Aus der Krisensitzung kommt der Nagus mit seinem Finanzberater Quark lachend heraus: Man hat Brunt auflaufen lassen, alle Fragen der Liquidatoren konnten von Zek brillant beantwortet werden. Sein Stuhl ist nicht mehr in Gefahr. Quark empfiehlt ihm trotzdem, wegen des nachlassenden Gedächtnisses vulkanische Ärzte aufzusuchen. Als der Nagus den Barbesitzer weiterhin als Finanzberater behalten will, lehnt dieser jedoch ab und lässt seine Mutter hereinführen: Alle Tipps für die Krisensitzung stammten von ihr. Der Nagus feuert Quark und versöhnt sich umgehend mit Ishka. Beide halten glücklich ihre Köpfe aneinander.

Ein letztes Mal erscheint Brunt in Quarks Kleiderschrank. Die Handelslizenz kann er vorläufig nicht mehr widerrufen, aber er wird den Barbesitzer zukünftig wieder überwachen und auf einen Fehler hoffen. Quark schickt ihn wieder in den Schrank und geht zu seiner “Moogie” essen.

Bewertung

Eine nicht wirklich ernstzunehmende Quark-Episode, die kein Glanzlicht der 5. Staffel ist. Aufbau und Inszenierung der Folge sind dermaßen vorhersehbar, dass man von Spannung schon einmal gar nicht sprechen kann. Es ist höchstens interessant, inwieweit der Große Nagus Zek nun dement ist oder was Brunt noch für eine Gemeinheit gegen Quark in der Hinterhand hat. Daher auch nur 1 Punkt für die Spannung.

Nicht viel besser sieht es mit den SFX aus. Es gibt keinerlei Weltraumszenen, wenn man einmal vom üblichen Zeigen der Station von außen und der austauschbaren Regen-Ansicht von Ferenginar absieht. Das einzige, was vielleicht sehenswert ist, sind die Studiokulissen in Ishkas Wohnung und im Handelsturm. Sie wurden mit gewohnter Perfektion aufgebaut und wirken zumindest eindrucksvoll. Auch der Liquidatoren-Frack von Brunt ist ein bemerkenswert aufwändig hergestelltes Utensil, was ihm schon fast eine gewisse Würde verleiht. Als kleines Gimmick sind Quarks Spielfiguren eingebaut: Eine davon hat doch tatsächlich eine aufgerollte Energiepeitsche in der Hand. Mehr kann man bei der Dialoglastigkeit der Folge nicht ins Feld führen. Mehr als 1 Punkt für die SFX ist beim besten Willen nicht drin.

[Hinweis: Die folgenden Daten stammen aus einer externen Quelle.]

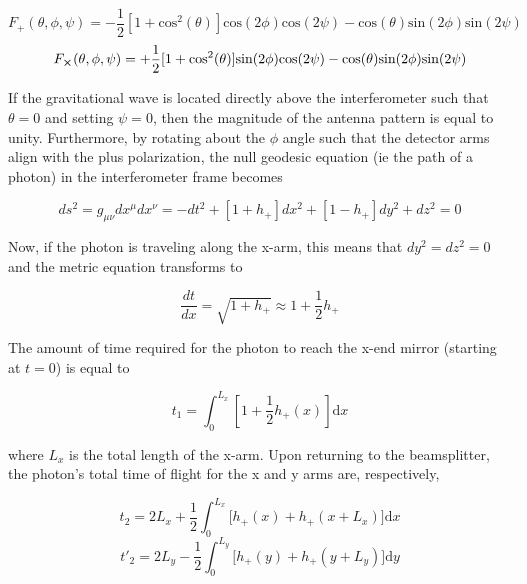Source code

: 	\begin{equation}\label{Fplus}
	F_{+}(\theta,\phi,\psi) = -\frac{1}{2}[1+\text{cos}^2(\theta)] \text{cos}(2\phi) \text{cos}(2\psi) - \text{cos}(\theta) \text{sin}(2\phi) \text{sin}(2\psi)
	\end{equation}
	\begin{equation}\label{Fcross}
	F_{\cross}(\theta,\phi,\psi) = + \frac{1}{2}[1+\text{cos}^2(\theta)] \text{sin}(2\phi) \text{cos}(2\psi) - \text{cos}(\theta) \text{sin}(2\phi) \text{sin}(2\psi)
	\end{equation}
	
	If the gravitational wave is located directly above the interferometer such that $\theta = 0$ and setting $\psi=0$, then the magnitude of the antenna pattern is equal to unity.  Furthermore, by rotating about the $\phi$ angle such that the detector arms align with the plus polarization, the null geodesic equation (ie the path of a photon) in the interferometer frame becomes 
	
	\begin{equation}
	ds^2 = g_{\mu\nu}dx^{\mu} dx^{\nu} = -dt^2 + [1+h_{+}]  dx^2 + [1-h_{+}]  dy^2 + dz^2 = 0
	\end{equation}
	
	Now, if the photon is traveling along the x-arm, this means that $dy^2 = dz^2 = 0$ and the metric equation transforms to
	
	\begin{equation}
	\frac{dt}{dx} = \sqrt{ 1+h_{+} } \approx 1+\frac{1}{2} h_{+} 
	\end{equation}
	
	The amount of time required for the photon to reach the x-end mirror (starting at $t=0$) is equal to
	
	\begin{equation}\label{pathlength}
	t_1 = \int_{0}^{L_{x}} [1+\frac{1}{2}  h_{+}(x) ] \text{d}x
	\end{equation}
	
	where $L_x$ is the total length of the x-arm.  Upon returning to the beamsplitter, the photon's total time of flight for the x and y arms are, respectively,
	
	\begin{equation}
	t_2 = 2 L_x + \frac{1}{2} \int_{0}^{L_x} \bigg[  h_{+}(x) +  h_{+}(x + L_x)  \bigg] \text{d}x
	\end{equation}
	\begin{equation}
	t'_{2}= 2 L_y - \frac{1}{2} \int_{0}^{L_y} \bigg[  h_{+}(y) +  h_{+}(y + L_y)  \bigg] \text{d}y
	\end{equation}
	
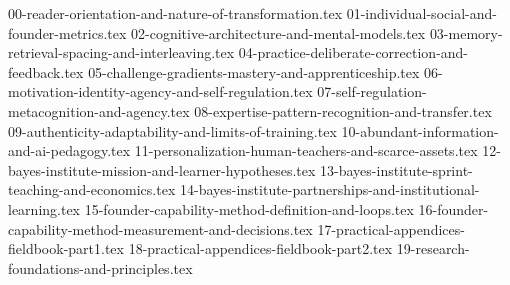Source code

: 
{00-reader-orientation-and-nature-of-transformation.tex}
{01-individual-social-and-founder-metrics.tex}
{02-cognitive-architecture-and-mental-models.tex}
{03-memory-retrieval-spacing-and-interleaving.tex}
{04-practice-deliberate-correction-and-feedback.tex}
{05-challenge-gradients-mastery-and-apprenticeship.tex}
{06-motivation-identity-agency-and-self-regulation.tex}
{07-self-regulation-metacognition-and-agency.tex}
{08-expertise-pattern-recognition-and-transfer.tex}
{09-authenticity-adaptability-and-limits-of-training.tex}
{10-abundant-information-and-ai-pedagogy.tex}
{11-personalization-human-teachers-and-scarce-assets.tex}
{12-bayes-institute-mission-and-learner-hypotheses.tex}
{13-bayes-institute-sprint-teaching-and-economics.tex}
{14-bayes-institute-partnerships-and-institutional-learning.tex}
{15-founder-capability-method-definition-and-loops.tex}
{16-founder-capability-method-measurement-and-decisions.tex}
{17-practical-appendices-fieldbook-part1.tex}
{18-practical-appendices-fieldbook-part2.tex}
{19-research-foundations-and-principles.tex}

Die Handlung selbst ist für viele Star Trek-Fans eine Zumutung. Die Liebesgeschichten von Ishka und Zek sowie Rom und Leeta mit ihren künstlich eingebauten Profit-Problemen sind derart an den Haaren herbeigezogen, dass unlaubwürdig noch ein mildes Urteil ist. Es handelt sich um reine Unterhaltung auf (leider) niedrigem Niveau. Da helfen auch die sicher manchmal ernst gemeinten Dialoge zwischen den Protagonisten nicht. Zumindest die Ishka-Zek-Geschichte wirkt ziemlich abgehoben von der Wirklichkeit. Sie macht einzig Sinn mit der Wiederherstellung von Quarks Handelslizenz durch das Eingreifen des Intriganten Brunt. Gleichwohl fehlt der Handlung insgesamt der Biss und das gilt nicht nur für die Ferenginar-Geschichte, sondern auch für die Rom-Leeta-Liebe, die ja auch schon länger besteht und nun endlich zur Heirat führt.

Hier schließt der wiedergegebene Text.